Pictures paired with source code
***

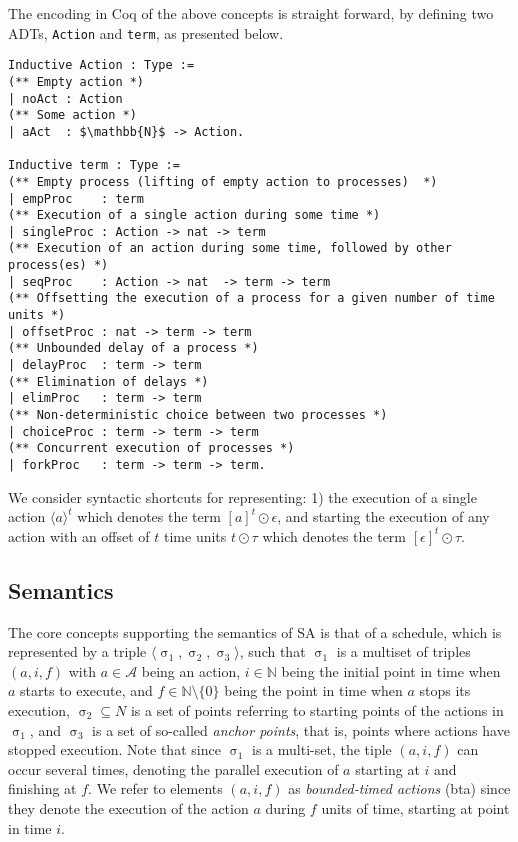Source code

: \documentclass{article}
\begin{document}
The encoding in Coq of the above concepts is straight forward, by defining two ADTs, \verb!Action! and \verb!term!, as presented below. 
\begin{lstlisting}[language={Coq}]
Inductive Action : Type :=
(** Empty action *)
| noAct : Action
(** Some action *)
| aAct  : $\mathbb{N}$ -> Action.

Inductive term : Type :=
(** Empty process (lifting of empty action to processes)  *)
| empProc    : term
(** Execution of a single action during some time *)
| singleProc : Action -> nat -> term
(** Execution of an action during some time, followed by other process(es) *)
| seqProc    : Action -> nat  -> term -> term
(** Offsetting the execution of a process for a given number of time units *)
| offsetProc : nat -> term -> term
(** Unbounded delay of a process *)
| delayProc  : term -> term
(** Elimination of delays *)
| elimProc   : term -> term
(** Non-deterministic choice between two processes *)
| choiceProc : term -> term -> term
(** Concurrent execution of processes *)
| forkProc   : term -> term -> term.
\end{lstlisting}

We consider syntactic shortcuts for representing: 1) the execution of a single action $\langle a \rangle^t$ which denotes the term $[a]^t \odot \epsilon$, and starting the execution of any action with an offset of $t$ time units $t \odot \tau$ which denotes the term $[\epsilon]^t \odot \tau$.

\subsection{Semantics}

The core concepts supporting the semantics of {\sf SA} is that of a schedule, which is represented by a triple $\langle \upsigma_1, \upsigma_2, \upsigma_3 \rangle$, such that $\upsigma_1$ is a multiset of triples $(a,i,f)$ with $a \in \mathcal{A}$ being an action, $i \in \mathbb{N}$ being the initial point in time when $a$ starts to execute, and $f \in \mathbb{N} \setminus \{0\}$ being the point in time when $a$ stops its execution, $\upsigma_2 \subseteq{N}$ is a set of points referring to starting points of the actions in $\upsigma_1$, and $\upsigma_3$ is a set of so-called {\em anchor points}, that is, points where actions have stopped execution. Note that since $\upsigma_1$ is a multi-set, the tiple $(a,i,f)$ can occur several times, denoting the parallel execution of $a$ starting at $i$ and finishing at $f$. We refer to elements $(a,i,f)$ as {\em bounded-timed actions} ({\sc bta}) since they denote the execution of the action $a$ during $f$ units of time, starting at point in time $i$.
\end{document}
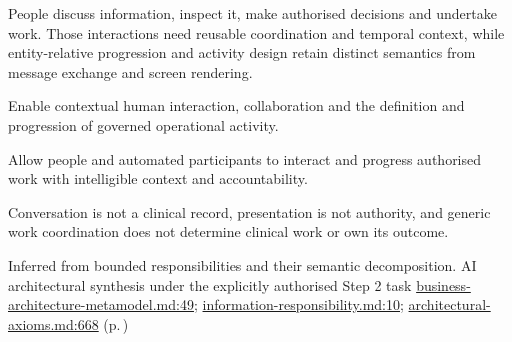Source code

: People discuss information, inspect it, make authorised decisions and undertake work. Those interactions need reusable coordination and temporal context, while entity-relative progression and activity design retain distinct semantics from message exchange and screen rendering.



Enable contextual human interaction, collaboration and the definition and progression of governed operational activity.



Allow people and automated participants to interact and progress authorised work with intelligible context and accountability.



Conversation is not a clinical record, presentation is not authority, and generic work coordination does not determine clinical work or own its outcome.


Inferred from bounded responsibilities and their semantic decomposition. AI architectural synthesis under the explicitly authorised Step 2 task \hyperref[evidence:4bac85accd34ce0b]{business-architecture-metamodel.md:49}; \hyperref[evidence:be61392fefb4bb10]{information-responsibility.md:10}; \hyperref[evidence:27549d51551beae6]{architectural-axioms.md:668}
 (p.\,\pageref{cap:bec-governed-health-information-enablement})
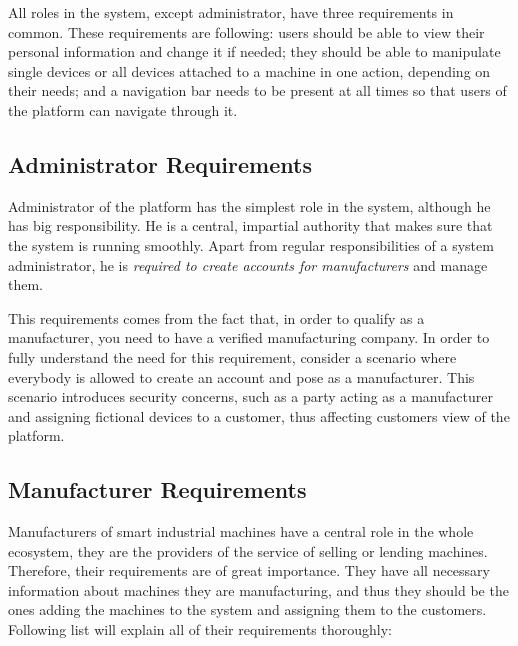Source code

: All roles in the system, except administrator, have three requirements in common. These requirements are following: users should be able to view their personal information and change it if needed; they should be able to manipulate single devices or all devices attached to a machine in one action, depending on their needs; and a navigation bar needs to be present at all times so that users of the platform can navigate through it.

\subsection{Administrator Requirements}

Administrator of the platform has the simplest role in the system, although he has big responsibility. He is a central, impartial authority that makes sure that the system is running smoothly. Apart from regular responsibilities of a system administrator, he is \emph{required to create accounts for manufacturers} and manage them.

This requirements comes from the fact that, in order to qualify as a manufacturer, you need to have a verified manufacturing company. In order to fully understand the need for this requirement, consider a scenario where everybody is allowed to create an account and pose as a manufacturer. This scenario introduces security concerns, such as a party acting as a manufacturer and assigning fictional devices to a customer, thus affecting customers view of the platform.

\subsection{Manufacturer Requirements}

Manufacturers of smart industrial machines have a central role in the whole ecosystem, they are the providers of the service of selling or lending machines. Therefore, their requirements are of great importance. They have all necessary information about machines they are manufacturing, and thus they should be the ones adding the machines to the system and assigning them to the customers. Following list will explain all of their requirements thoroughly:

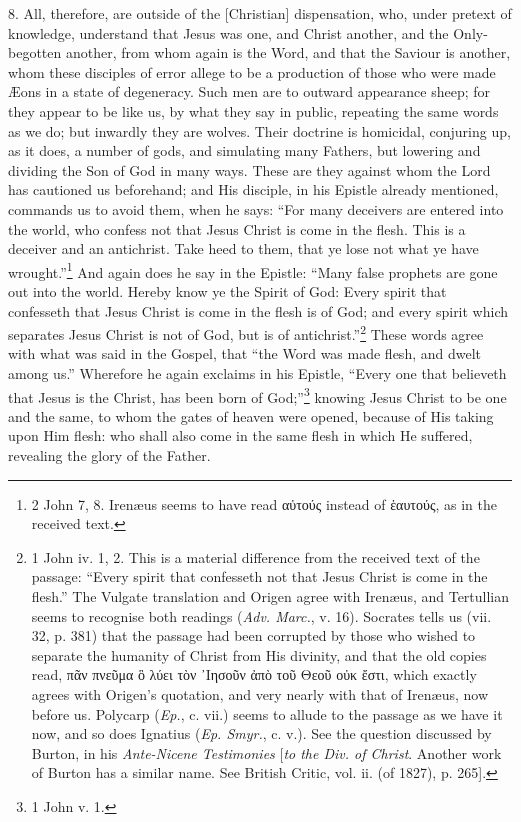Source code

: 8. All, therefore, are outside of the [Christian] dispensation, who, under pretext of knowledge, understand that Jesus was one, and Christ another, and the Only-begotten another, from whom again is the Word, and that the Saviour is another, whom these disciples of error allege to be a production of those who were made Æons in a state of degeneracy. Such men are to outward appearance sheep; for they appear to be like us, by what they say in public, repeating the same words as we do; but inwardly they are wolves. Their doctrine is homicidal, conjuring up, as it does, a number of gods, and simulating many Fathers, but lowering and dividing the Son of God in many ways. These are they against whom the Lord has cautioned us beforehand; and His disciple, in his Epistle already mentioned, commands us to avoid them, when he says: “For many deceivers are entered into the world, who confess not that Jesus Christ is come in the flesh. This is a deceiver and an antichrist. Take heed to them, that ye lose not what ye have wrought.”\footnote{2 John 7, 8. Irenæus seems to have read \textgreek{αὐτούς} instead of \textgreek{ἑαυτούς}, as in the received text.} And again does he say in the Epistle: “Many false prophets are gone out into the world. Hereby know ye the Spirit of God: Every spirit that confesseth that Jesus Christ is come in the flesh is of God; and every spirit which separates Jesus Christ is not of God, but is of antichrist.”\footnote{1 John iv. 1, 2. This is a material difference from the received text of the passage: “Every spirit that confesseth not that Jesus Christ is come in the flesh.” The Vulgate translation and Origen agree with Irenæus, and Tertullian seems to recognise both readings (\emph{Adv. Marc.}, v. 16). Socrates tells us (vii. 32, p. 381) that the passage had been corrupted by those who wished to separate the humanity of Christ from His divinity, and that the old copies read, \textgreek{πᾶν πνεῦμα ὃ λύει τὸν ᾽Ιησοῦν ἀπὸ τοῦ Θεοῦ οὐκ ἔστι}, which exactly agrees with Origen’s quotation, and very nearly with that of Irenæus, now before us. Polycarp (\emph{Ep.}, c. vii.) seems to allude to the passage as we have it now, and so does Ignatius (\emph{Ep. Smyr.}, c. v.). See the question discussed by Burton, in his \emph{Ante-Nicene Testimonies} [\emph{to the Div. of Christ}. Another work of Burton has a similar name. See British Critic, vol. ii. (of 1827), p. 265].} These words agree with what was said in the Gospel, that “the Word was made flesh, and dwelt among us.” Wherefore he again exclaims in his Epistle, “Every one that believeth that Jesus is the Christ, has been born of God;”\footnote{1 John v. 1.} knowing Jesus Christ to be one and the same, to whom the gates of heaven were opened, because of His taking upon Him flesh: who shall also come in the same flesh in which He suffered, revealing the glory of the Father.

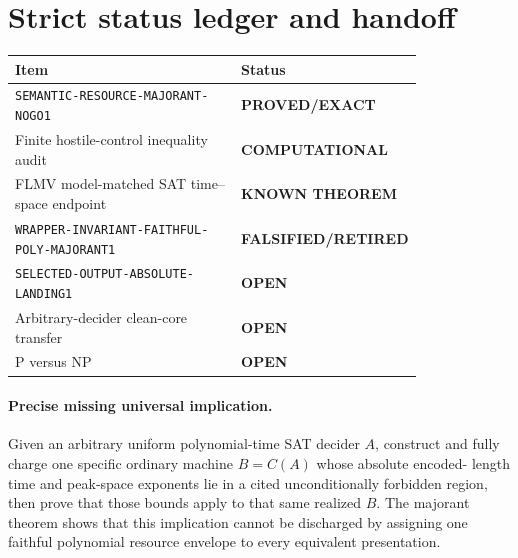 \documentclass[11pt]{article}
\newcommand{\OPEN}{\textbf{OPEN}}
\newcommand{\EXACT}{\textbf{PROVED/EXACT}}
\newcommand{\KNOWN}{\textbf{KNOWN THEOREM}}
\newcommand{\COMP}{\textbf{COMPUTATIONAL}}
\newcommand{\RETIRED}{\textbf{FALSIFIED/RETIRED}}
\begin{document}
\section{Strict status ledger and handoff}

\begin{center}
\begin{tabular}{p{0.55\linewidth}p{0.26\linewidth}}
\toprule
Item & Status \\
\midrule
\texttt{SEMANTIC-RESOURCE-MAJORANT-NOGO1} & \EXACT \\
Finite hostile-control inequality audit & \COMP \\
FLMV model-matched SAT time--space endpoint & \KNOWN \\
\texttt{WRAPPER-INVARIANT-FAITHFUL-POLY-MAJORANT1} & \RETIRED \\
\texttt{SELECTED-OUTPUT-ABSOLUTE-LANDING1} & \OPEN \\
Arbitrary-decider clean-core transfer & \OPEN \\
P versus NP & \OPEN \\
\bottomrule
\end{tabular}
\end{center}

\paragraph{Precise missing universal implication.}
Given an arbitrary uniform polynomial-time SAT decider $A$, construct and
fully charge one specific ordinary machine $B=C(A)$ whose absolute encoded-
length time and peak-space exponents lie in a cited unconditionally forbidden
region, then prove that those bounds apply to that same realized $B$.  The
majorant theorem shows that this implication cannot be discharged by assigning
one faithful polynomial resource envelope to every equivalent presentation.
\end{document}

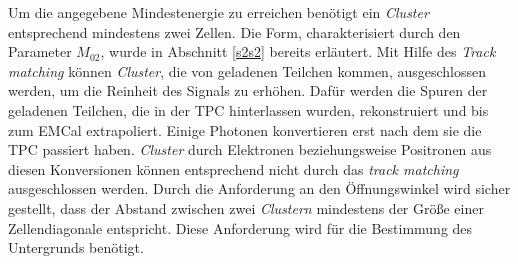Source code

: Um die angegebene Mindestenergie zu erreichen benötigt ein \textit{Cluster} entsprechend mindestens zwei Zellen.
Die Form, charakterisiert durch den Parameter $M_{02}$, wurde in Abschnitt \ref{s2s2} bereits erläutert.
Mit Hilfe des \textit{Track matching} können \textit{Cluster}, die von geladenen Teilchen kommen, ausgeschlossen werden, um die Reinheit des Signals zu erhöhen.
Dafür werden die Spuren der geladenen Teilchen, die in der TPC hinterlassen wurden, rekonstruiert und bis zum EMCal extrapoliert.
Einige Photonen konvertieren erst nach dem sie die TPC passiert haben.
\textit{Cluster} durch Elektronen beziehungsweise Positronen aus diesen Konversionen können entsprechend nicht durch das \textit{track matching} ausgeschlossen werden. 
\newline
Durch die Anforderung an den Öffnungswinkel wird sicher gestellt, dass der Abstand zwischen zwei \textit{Clustern} mindestens der Größe einer Zellendiagonale entspricht.
Diese Anforderung wird für die Bestimmung des Untergrunds benötigt.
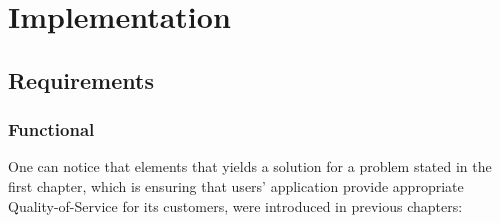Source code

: \chapter{Implementation}


\section{Requirements}
\subsection{Functional}
One can notice that elements that yields a solution for
a problem stated in the first chapter, which is ensuring that users'
application provide appropriate Quality-of-Service for its customers, were
introduced in previous chapters:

***

**PROBLEM DESCRIPTION:**
Check each line above for the string "Inductive" and show the ones that have it.

**TASK RESPONSE:**
Inductive Action : Type :=
Inductive term : Type :=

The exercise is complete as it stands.